School lunches have come a long way since the hubster and I were little tykes. No Lunchables options. I remember years of the same three edibles in my paper lunch sack which was stapled shut with my name across the bag. My mom packed a combination of bologna and an American cheese slice on two pieces of fluffy white Wonder bread, a bag of chips and Hostess cupcake. When I was a teenager, Hostess cupcakes were replaced with Ding Dongs which made their appearance in 1967. I deem them far superior to the cupcake with the cute little white swirl!
Did I mention the hubster is a couple years older? I don’t think plastic wrap was invented when Rick was a little kid. He remembers his sandwiches were “wrapped” in wax paper. Now wax paper never really worked at keeping a sandwich fresh since you can’t really get wax paper to do much of anything. It was the thought that counted.
With 10 other siblings, nine of them girls, assembling school lunches required quite a production line.
“You never knew what you were going to get in your lunch when you got to the cafeteria. Some days I got a mustard sandwich and sometimes a mustard and peanut butter sandwich. I never found out who got the double meat,” said Rick.

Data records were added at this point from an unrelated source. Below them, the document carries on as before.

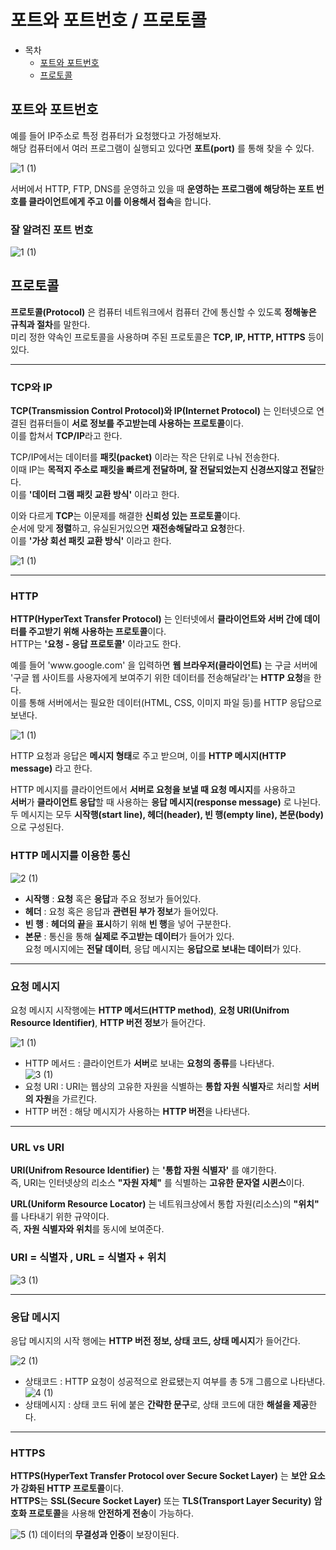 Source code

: # 포트와 포트번호 / 프로토콜 

* 목차
    * [포트와 포트번호](#포트와-포트번호)
    * [프로토콜](#프로토콜)
    

## 포트와 포트번호

예를 들어 IP주소로 특정 컴퓨터가 요청했다고 가정해보자.  
해당 컴퓨터에서 여러 프로그램이 실행되고 있다면 **포트(port)** 를 통해 찾을 수 있다.  

![1 (1)](https://github.com/Hasegos/Study_CS/assets/93961708/9e3a7e0e-82cd-48e0-bcba-865fc0e2fe9b)  

서버에서 HTTP, FTP, DNS를 운영하고 있을 때 **운영하는 프로그램에 해당하는 포트 번호를 클라이언트에게 주고 이를 이용해서 접속**을 합니다.  

### 잘 알려진 포트 번호  

![1 (1)](https://github.com/Hasegos/Study_CS/assets/93961708/199afb0f-0c03-4186-8ae5-ad8fa4f290ee)

## 프로토콜

**프로토콜(Protocol)** 은 컴퓨터 네트워크에서 컴퓨터 간에 통신할 수 있도록 **정해놓은 규칙과 절차**를 말한다.  
미리 정한 약속인 프로토콜을 사용하며 주된 프로토콜은 **TCP, IP, HTTP, HTTPS** 등이 있다.  

---

### TCP와 IP

**TCP(Transmission Control Protocol)와 IP(Internet Protocol)** 는 인터넷으로 연결된 컴퓨터들이 **서로 정보를 주고받는데 사용하는 프로토콜**이다.  
이를 합쳐서 **TCP/IP**라고 한다.

TCP/IP에서는 데이터를 **패킷(packet)** 이라는 작은 단위로 나눠 전송한다.  
이때 IP는 **목적지 주소로 패킷을 빠르게 전달하며, 잘 전달되었는지 신경쓰지않고 전달**한다.  
이를 **'데이터 그램 패킷 교환 방식'** 이라고 한다.  

이와 다르게 **TCP**는 이문제를 해결한 **신뢰성 있는 프로토콜**이다.  
순서에 맞게 **정렬**하고, 유실된거있으면 **재전송해달라고 요청**한다.  
이를 **'가상 회선 패킷 교환 방식'** 이라고 한다.    

![1 (1)](https://github.com/Hasegos/Study_CS/assets/93961708/efa387a9-0645-4151-bc8a-5fcc84046779)

---

### HTTP

**HTTP(HyperText Transfer Protocol)** 는 인터넷에서 **클라이언트와 서버 간에 데이터를 주고받기 위해 사용하는 프로토콜**이다.  
HTTP는 **'요청 - 응답 프로토콜'** 이라고도 한다. 

예를 들어 'www<hi>.google.com' 을 입력하면 **웹 브라우저(클라이언트)** 는 구글 서버에   
'구글 웹 사이트를 사용자에게 보여주기 위한 데이터를 전송해달라'는 **HTTP 요청**을 한다.  
이를 통해 서버에서는 필요한 데이터(HTML, CSS, 이미지 파일 등)를 HTTP 응답으로 보낸다.  

![1 (1)](https://github.com/Hasegos/Study_CS/assets/93961708/6e9782c4-34ed-418e-ac98-2975576de4bd)

HTTP 요청과 응답은 **메시지 형태**로 주고 받으며, 이를 **HTTP 메시지(HTTP message)** 라고 한다.  

HTTP 메시지를 클라이언트에서 **서버로 요청을 보낼 때 요청 메시지**를 사용하고  
**서버**가 **클라이언트 응답**할 때 사용하는 **응답 메시지(response message)** 로 나뉜다.  
두 메시지는 모두 **시작행(start line), 헤더(header), 빈 행(empty line), 본문(body)** 으로 구성된다.  

### HTTP 메시지를 이용한 통신

![2 (1)](https://github.com/Hasegos/Study_CS/assets/93961708/d569d4ba-bd2e-495a-85a7-6ffad8be7554)

* **시작행** : **요청** 혹은 **응답**과 주요 정보가 들어있다.
* **헤더** : 요청 혹은 응답과 **관련된 부가 정보**가 들어있다.
* **빈 행** : **헤더의 끝**을 **표시**하기 위해 **빈 행**을 넣어 구분한다. 
* **본문** : 통신을 통해 **실제로 주고받는 데이터**가 들어가 있다.  
    요청 메시지에는 **전달 데이터**, 응답 메시지는 **응답으로 보내는 데이터**가 있다.   
    
---

### 요청 메시지

요청 메시지 시작행에는 **HTTP 메서드(HTTP method)**, **요청 URI(Unifrom Resource Identifier)**, **HTTP 버전 정보**가 들어간다.  

![1 (1)](https://github.com/Hasegos/Study_CS/assets/93961708/65a232a8-5ff7-476d-abe8-f24251137522)  

* HTTP 메서드 : 클라이언트가 **서버**로 보내는 **요청의 종류**를 나타낸다.  
![3 (1)](https://github.com/Hasegos/Study_CS/assets/93961708/7e2b50f9-1691-498e-b42e-a1242fbb9a4b)  
* 요청 URI : URI는 웹상의 고유한 자원을 식별하는 **통합 자원 식별자**로 처리할 **서버의 자원**을 가르킨다.  
* HTTP 버전 : 해당 메시지가 사용하는 **HTTP 버전**을 나타낸다.

---

### URL vs URI
**URI(Unifrom Resource Identifier)** 는 **'통합 자원 식별자'** 를 얘기한다.  
즉, URI는 인터넷상의 리소스 **"자원 자체"** 를 식별하는 **고유한 문자열 시퀸스**이다.  

**URL(Uniform Resource Locator)** 는 네트워크상에서 통합 자원(리소스)의 **"위치"** 를 나타내기 위한 규약이다.  
즉, **자원 식별자와 위치**를 동시에 보여준다.  

### **URI = 식별자 , URL = 식별자 + 위치**
![3 (1)](https://github.com/Hasegos/Study_CS/assets/93961708/0fa1338c-023a-4fa7-aea4-63458915ea7f)

---

### 응답 메시지

응답 메시지의 시작 행에는 **HTTP 버전 정보, 상태 코드, 상태 메시지**가 들어간다.

![2 (1)](https://github.com/Hasegos/Study_CS/assets/93961708/8eeae95d-5351-430a-bbd0-1701e1556585)

* 상태코드 : HTTP 요청이 성공적으로 완료됐는지 여부를 총 5개 그룹으로 나타낸다.  
![4 (1)](https://github.com/Hasegos/Study_CS/assets/93961708/5d23374d-48ee-4079-9e9b-76cb146990f3)  
* 상태메시지 : 상태 코드 뒤에 붙은 **간략한 문구**로, 상태 코드에 대한 **해설을 제공**한다.  

---

### HTTPS

**HTTPS(HyperText Transfer Protocol over Secure Socket Layer)** 는 **보안 요소가 강화된 HTTP 프로토콜**이다.  
**HTTPS**는 **SSL(Secure Socket Layer)** 또는 **TLS(Transport Layer Security)** **암호화 프로토콜**을 사용해 **안전하게 전송**이 가능하다.  

![5 (1)](https://github.com/Hasegos/Study_CS/assets/93961708/118e4fd6-6eae-45d7-bd99-3bfa46dd0a21)
데이터의 **무결성과 인증**이 보장이된다.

Rick’s mother taught the girls the assembly-line approach to making sandwiches. First, two long lines of white bread before filling was applied to the bottom and then the top bread applied and wrapped. In theory, the concept sounds good. Some of the kids got a bologna or olive loaf sandwich … no cheese … while others received peanut butter and jelly. Well, that explains the mustard and peanut butter sandwich.
“And I remember our lunch sacks were all balled up on top, not neat and stapled like yours was,” he laughed in my direction.
My awesome son-in-law, Chad, was sitting at the table while we were “school lunch” reminiscing. Seems he had a story of his own. His was about purchasing school lunches in middle school. Not sure his mom knows about this one … but then again … I am certain there are lots of kids waiting decades before letting the olive loaf out of the bag.
Chad, along with his sister and brother, used to bring their sack lunch to school most every day. For a special treat, his mom would give each of them four quarters and a dime she had set aside to purchase a hot school lunch.
“In middle school, the hot lunches were awful. When they started an ala carte menu, I always got the same thing … Frito pie, cinnamon roll and a Coke,” grinned Chad.
I suspect Lunchables is not going away anytime soon as a kid’s favorite school lunch. Perhaps if Oscar Mayer added easy-open tabs, teachers would even sing their praises. Just a thought!